The mu opioid receptor (MOR) has long been proposed as an appealing target for managing levodopa-induced dyskinesia and therefore received attention from industry, which developed a series of MOR antagonists (to block its activity). As some of those antagonists were active and some were not, further characterization was undertaken in in vitro experiments. In an experiment on MOR, the supposedly antagonists were in fact separable into full antagonists, full agonists (which activate the receptor) and partial agonists. To our surprise, only the full agonists and the partial agonists provided an anti-dyskinetic benefit, therefore calling for a reappraisal of our current concept of MOR antagonization for levodopa-induced dyskinesia management.
Building upon this new knowledge, the MOR4LID research program will thus (i) test the origin of the anti-dyskinetic action of MOR manipulation and (ii) define the true nature of the required interaction with the MOR, i.e. antagonism or agonism. (iii) test antagonists of the kappa and delta receptors to get a comprehensive analysis.

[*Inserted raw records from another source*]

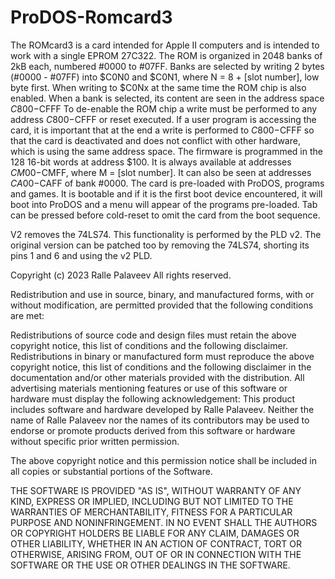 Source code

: # ProDOS-Romcard3
The ROMcard3 is a card intended for Apple II computers and is intended to work with a single EPROM 27C322.
The ROM is organized in 2048 banks of 2kB each, numbered #0000 to #07FF. Banks are selected by writing 2 bytes (#0000 - #07FF) into $C0N0 and $C0N1, where N = 8 + [slot number], low byte first.
When writing to $C0Nx at the same time the ROM chip is also enabled. 
When a bank is selected, its content are seen in the address space $C800-$CFFF To de-enable the ROM chip a write must be performed to any address $C800-$CFFF or reset executed.
If a user program is accessing the card, it is important that at the end a write is performed to $C800-$CFFF so that the card is deactivated and does not conflict with other hardware, which is using the same address space.
The firmware is programmed in the 128 16-bit words at address $100. It is always available at addresses $CM00-$CMFF, where M = [slot number]. It can also be seen at addresses $CA00-$CAFF of bank #0000.
The card is pre-loaded with ProDOS, programs and games. It is bootable and if it is the first boot device encountered, it will boot into ProDOS and a menu will appear of the programs pre-loaded. Tab can be pressed before cold-reset to omit the card from the boot sequence.

V2 removes the 74LS74. This functionality is performed by the PLD v2. The original version can be patched too by removing the 74LS74, shorting its pins 1 and 6 and using the v2 PLD.

Copyright (c) 2023 Ralle Palaveev All rights reserved.

Redistribution and use in source, binary, and manufactured forms, with or without modification, are permitted provided that the following conditions are met:

Redistributions of source code and design files must retain the above copyright notice, this list of conditions and the following disclaimer.
Redistributions in binary or manufactured form must reproduce the above copyright notice, this list of conditions and the following disclaimer in the documentation and/or other materials provided with the distribution.
All advertising materials mentioning features or use of this software or hardware must display the following acknowledgement: This product includes software and hardware developed by Ralle Palaveev.
Neither the name of Ralle Palaveev nor the names of its contributors may be used to endorse or promote products derived from this software or hardware without specific prior written permission.

The above copyright notice and this permission notice shall be included in all copies or substantial portions of the Software.

THE SOFTWARE IS PROVIDED "AS IS", WITHOUT WARRANTY OF ANY KIND, EXPRESS OR IMPLIED, INCLUDING BUT NOT LIMITED TO THE WARRANTIES OF MERCHANTABILITY, FITNESS FOR A PARTICULAR PURPOSE AND NONINFRINGEMENT. IN NO EVENT SHALL THE AUTHORS OR COPYRIGHT HOLDERS BE LIABLE FOR ANY CLAIM, DAMAGES OR OTHER LIABILITY, WHETHER IN AN ACTION OF CONTRACT, TORT OR OTHERWISE, ARISING FROM, OUT OF OR IN CONNECTION WITH THE SOFTWARE OR THE USE OR OTHER DEALINGS IN THE SOFTWARE.

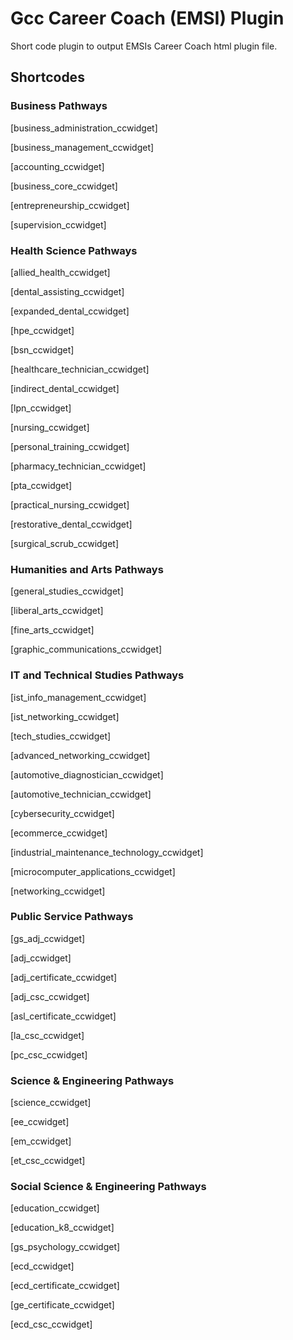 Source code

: # Gcc Career Coach (EMSI) Plugin

Short code plugin to output EMSIs Career Coach html plugin file.

## Shortcodes

### Business Pathways

[business_administration_ccwidget]

[business_management_ccwidget]

[accounting_ccwidget]

[business_core_ccwidget]

[entrepreneurship_ccwidget]

[supervision_ccwidget]

### Health Science Pathways

[allied_health_ccwidget]

[dental_assisting_ccwidget]

[expanded_dental_ccwidget]

[hpe_ccwidget]

[bsn_ccwidget]

[healthcare_technician_ccwidget]

[indirect_dental_ccwidget]

[lpn_ccwidget]

[nursing_ccwidget]

[personal_training_ccwidget]

[pharmacy_technician_ccwidget]

[pta_ccwidget]

[practical_nursing_ccwidget]

[restorative_dental_ccwidget]

[surgical_scrub_ccwidget]

### Humanities and Arts Pathways

[general_studies_ccwidget]

[liberal_arts_ccwidget]

[fine_arts_ccwidget]

[graphic_communications_ccwidget]

### IT and Technical Studies Pathways

[ist_info_management_ccwidget]

[ist_networking_ccwidget]

[tech_studies_ccwidget]

[advanced_networking_ccwidget]

[automotive_diagnostician_ccwidget]

[automotive_technician_ccwidget]

[cybersecurity_ccwidget]

[ecommerce_ccwidget]

[industrial_maintenance_technology_ccwidget]

[microcomputer_applications_ccwidget]

[networking_ccwidget]

### Public Service Pathways

[gs_adj_ccwidget]

[adj_ccwidget]

[adj_certificate_ccwidget]

[adj_csc_ccwidget]

[asl_certificate_ccwidget]

[la_csc_ccwidget]

[pc_csc_ccwidget]

### Science & Engineering Pathways

[science_ccwidget]

[ee_ccwidget]

[em_ccwidget]

[et_csc_ccwidget]

### Social Science & Engineering Pathways

[education_ccwidget]

[education_k8_ccwidget]

[gs_psychology_ccwidget]

[ecd_ccwidget]

[ecd_certificate_ccwidget]

[ge_certificate_ccwidget]

[ecd_csc_ccwidget]
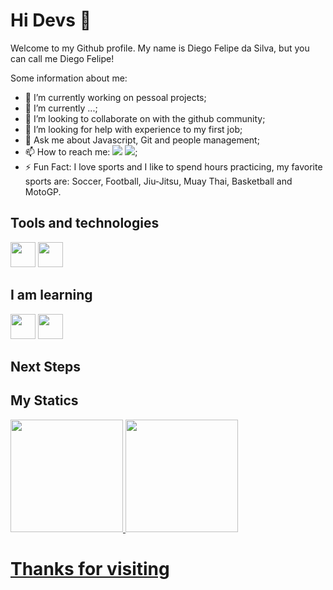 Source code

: # Hi Devs 👋

Welcome to my Github profile.
My name is Diego Felipe da Silva, but you can call me Diego Felipe!

Some information about me:

- 🔭 I’m currently working on pessoal projects; 
- 🌱 I’m currently ...;
- 👯 I’m looking to collaborate on with the github community;
- 🤔 I’m looking for help with experience to my first job;
- 💬 Ask me about Javascript, Git and people management;
- 📫 How to reach me: <a href="https://www.linkedin.com/in/diego-silva-213199343/" target="_blank"><img loading="lazy" src="https://img.shields.io/badge/-LinkedIn-%230077B5?style=for-the-badge&logo=linkedin&logoColor=white" target="_blank"></a> <a href = "diegosilva.dev13@gmail.com"><img loading="lazy" src="https://img.shields.io/badge/Gmail-D14836?style=for-the-badge&logo=gmail&logoColor=white" target="_blank"></a>;
- ⚡ Fun Fact: I love sports and I like to spend hours practicing, my favorite sports are: Soccer, Football, Jiu-Jitsu, Muay Thai, Basketball and MotoGP.

## Tools and technologies
<img src="https://cdn.jsdelivr.net/gh/devicons/devicon@latest/icons/php/php-original.svg" width="40" height="40"/> <img src="https://cdn.jsdelivr.net/gh/devicons/devicon@latest/icons/javascript/javascript-original.svg" width="40" height="40"/>
  
## I am learning
<img src="https://cdn.jsdelivr.net/gh/devicons/devicon@latest/icons/laravel/laravel-original-wordmark.svg" width="40" height="40"/> <img src="https://cdn.jsdelivr.net/gh/devicons/devicon@latest/icons/vuejs/vuejs-original-wordmark.svg" width="40" height="40"/>

## Next Steps

    
## My Statics

<div>
<a href="https://github.com/diegoFelipeDev">
<img loading="lazy" height="180em" src="https://github-readme-stats.vercel.app/api/top-langs/?username=dgoldev13&layout=compact&langs_count=7&theme=dracula"/>
<img loading="lazy" height="180em" src="https://github-readme-stats.vercel.app/api?username=dgoldev13&show_icons=true&theme=dracula&include_all_commits=true&count_private=true"/>
</div>

# Thanks for visiting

The project therefore aims to mechanistically validate the target on the basis of updated knowledge of drug-receptor functional relationships.
Relevance to Diagnosis/Treatment of Parkinson’s Disease:
The project will either de-risk future development of drugs interacting with MOR for dyskinesia or will kill the target. This is a required step for deciding if the efforts are worth pursuing or if there is a dead end.

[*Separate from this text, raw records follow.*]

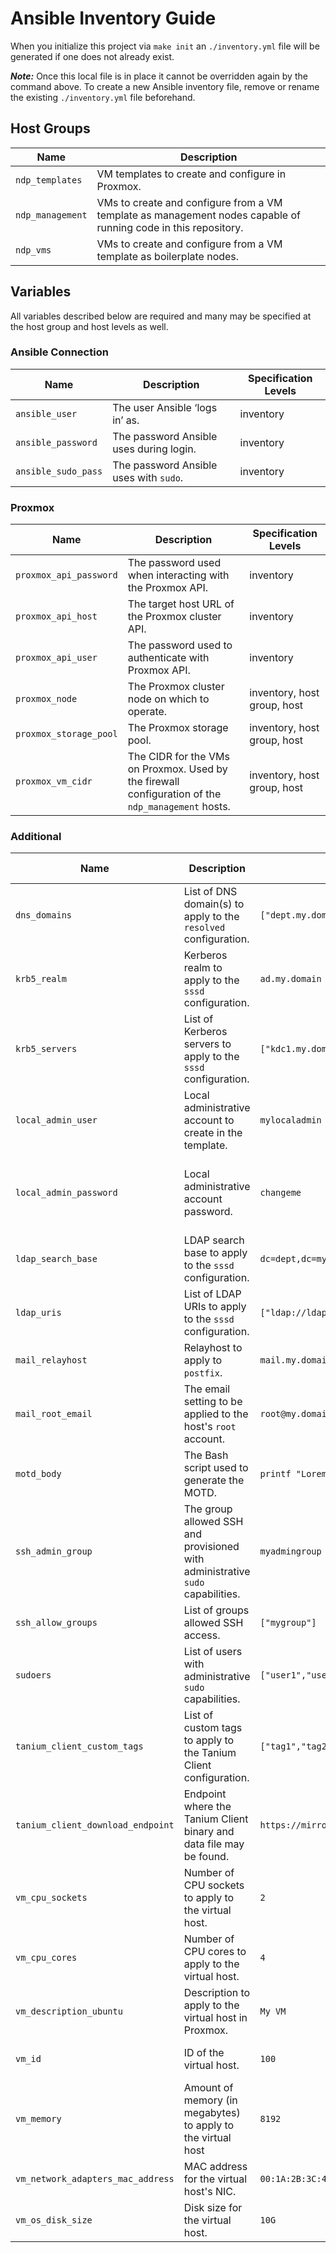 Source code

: 
# Ansible Inventory Guide

When you initialize this project via `make init` an `./inventory.yml` file will be generated if one does not already exist.

**_Note:_** Once this local file is in place it cannot be overridden again by the command above. To create a new Ansible inventory file, remove or rename the existing `./inventory.yml` file beforehand.

## Host Groups

| Name | Description |
| ---  | ---         |
| `ndp_templates` | VM templates to create and configure in Proxmox. |
| `ndp_management` | VMs to create and configure from a VM template as management nodes capable of running code in this repository. |
| `ndp_vms` | VMs to create and configure from a VM template as boilerplate nodes. |

## Variables

All variables described below are required and many may be specified at the host group and host levels as well.

### Ansible Connection

| Name | Description | Specification Levels |
| ---  | ---         | ---                  |
| `ansible_user` | The user Ansible ‘logs in’ as. | inventory |
| `ansible_password` | The password Ansible uses during login. | inventory |
| `ansible_sudo_pass` | The password Ansible uses with `sudo`. | inventory |

### Proxmox

| Name | Description | Specification Levels |
| ---  | ---         | ---                  |
| `proxmox_api_password` | The password used when interacting with the Proxmox API. | inventory |
| `proxmox_api_host` | The target host URL of the Proxmox cluster API. | inventory |
| `proxmox_api_user` | The password used to authenticate with Proxmox API. | inventory |
| `proxmox_node` | The Proxmox cluster node on which to operate. | inventory, host group, host |
| `proxmox_storage_pool` | The Proxmox storage pool. | inventory, host group, host |
| `proxmox_vm_cidr` | The CIDR for the VMs on Proxmox. Used by the firewall configuration of the `ndp_management` hosts. | inventory, host group, host |

### Additional

| Name | Description | Example | Specification Levels |
| ---  | ---         | ---     | ---                  |
| `dns_domains` | List of DNS domain(s) to apply to the `resolved` configuration. | `["dept.my.domain","my.domain"]` | inventory, host group, host |
| `krb5_realm` | Kerberos realm to apply to the `sssd` configuration. | `ad.my.domain` | inventory, host group, host |
| `krb5_servers` | List of Kerberos servers to apply to the `sssd` configuration. | `["kdc1.my.domain:88","kdc2.my.domain:88"]` | inventory, host group, host |
| `local_admin_user` | Local administrative account to create in the template. | `mylocaladmin` | inventory |
| `local_admin_password` | Local administrative account password. | `changeme` | inventory (required), host group (optional), host (optional) |
| `ldap_search_base` | LDAP search base to apply to the `sssd` configuration. | `dc=dept,dc=my,dc=domain` | inventory, host group, host |
| `ldap_uris` | List of LDAP URIs to apply to the `sssd` configuration. | `["ldap://ldap.my.domain","ldap://ldap2.my.domain"]` | inventory, host group, host |
| `mail_relayhost` | Relayhost to apply to `postfix`. | `mail.my.domain` | inventory, host group, host |
| `mail_root_email` | The email setting to be applied to the host's `root` account. | `root@my.domain` | inventory, host group, host |
| `motd_body` | The Bash script used to generate the MOTD. | `printf "Lorem Ipsum"` | inventory, host group, host |
| `ssh_admin_group` | The group allowed SSH and provisioned with administrative `sudo` capabilities. | `myadmingroup` | inventory, host group, host |
| `ssh_allow_groups` | List of groups allowed SSH access. | `["mygroup"]` | inventory, host group, host |
| `sudoers` | List of users with administrative `sudo` capabilities. | `["user1","user2"]` | inventory, host group, host |
| `tanium_client_custom_tags` | List of custom tags to apply to the Tanium Client configuration. | `["tag1","tag2"]` | inventory, host group, host |
| `tanium_client_download_endpoint` | Endpoint where the Tanium Client binary and data file may be found. | `https://mirror.my.domain/tanium` | inventory, host group, host |
| `vm_cpu_sockets` | Number of CPU sockets to apply to the virtual host. | `2` | inventory, host group, host |
| `vm_cpu_cores` | Number of CPU cores to apply to the virtual host. | `4` | inventory, host group, host |
| `vm_description_ubuntu` | Description to apply to the virtual host in Proxmox. | `My VM` |
| `vm_id` | ID of the virtual host. | `100` | inventory, host group, host |
| `vm_memory` | Amount of memory (in megabytes) to apply to the virtual host | `8192` | inventory, host group, host |
| `vm_network_adapters_mac_address` | MAC address for the virtual host's NIC. | `00:1A:2B:3C:4D:5E or 00-1A-2B-3C-4D-5E` | host |
| `vm_os_disk_size` | Disk size for the virtual host. | `10G` | inventory, host group, host | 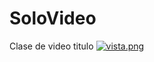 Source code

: # SoloVideo
Clase de video titulo
[![vista.png](https://i.postimg.cc/pTvHx4ZW/vista.png)](https://postimg.cc/hJ2w1C66)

The project will demonstrate what relationship with MOR is needed for anti-dyskinetic activity (i.e. antagonist or agonist) and where this action takes place in the brain (i.e. in the striatum or in the internal globus pallidus).

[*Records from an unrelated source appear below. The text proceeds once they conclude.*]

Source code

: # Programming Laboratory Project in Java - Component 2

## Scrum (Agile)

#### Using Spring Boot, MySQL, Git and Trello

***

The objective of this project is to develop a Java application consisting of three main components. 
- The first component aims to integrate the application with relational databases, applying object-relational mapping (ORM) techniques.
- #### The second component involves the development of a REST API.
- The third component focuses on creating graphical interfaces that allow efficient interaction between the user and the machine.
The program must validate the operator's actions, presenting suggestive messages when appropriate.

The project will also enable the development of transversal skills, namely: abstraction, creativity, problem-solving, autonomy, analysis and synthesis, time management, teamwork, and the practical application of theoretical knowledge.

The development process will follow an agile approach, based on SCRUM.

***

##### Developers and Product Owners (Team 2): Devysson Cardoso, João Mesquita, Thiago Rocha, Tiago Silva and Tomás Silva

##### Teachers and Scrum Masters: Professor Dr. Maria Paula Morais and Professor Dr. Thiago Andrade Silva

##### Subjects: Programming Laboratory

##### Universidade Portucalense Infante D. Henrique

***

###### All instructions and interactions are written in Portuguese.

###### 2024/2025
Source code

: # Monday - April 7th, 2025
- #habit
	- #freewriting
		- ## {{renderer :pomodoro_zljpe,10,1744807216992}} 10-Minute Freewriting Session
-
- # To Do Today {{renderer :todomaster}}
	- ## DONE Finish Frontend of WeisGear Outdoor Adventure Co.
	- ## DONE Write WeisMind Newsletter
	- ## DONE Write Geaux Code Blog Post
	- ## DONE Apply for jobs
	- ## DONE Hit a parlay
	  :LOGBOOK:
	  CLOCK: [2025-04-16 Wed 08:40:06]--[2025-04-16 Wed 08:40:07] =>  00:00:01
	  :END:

Among the several targets that have been proposed for alleviating L-dopa-induced dyskinesia (LID), the mu opioid receptor has long been considered as a possibility when antagonizing (inhibiting) it. Several programs of medicinal chemistry were launched and mixed results were obtained when testing the produced new chemical entities into the gold standard experimental models of LID. Investigating further those mixed results, we found out that the compounds could be stratified differently depending of their mode of action. Using more recent functional assays, we found that agonizing (stimulating) the mu opioid receptor was improving LID, either trough oral or intracerebral administration (in the brain areas of interest). This project has therefore refined our understanding of the pathophysiology of LID and has allowed to clearly demonstrate that agonizing (instead of antagonizing) the mu opioid receptor decreases LID severity.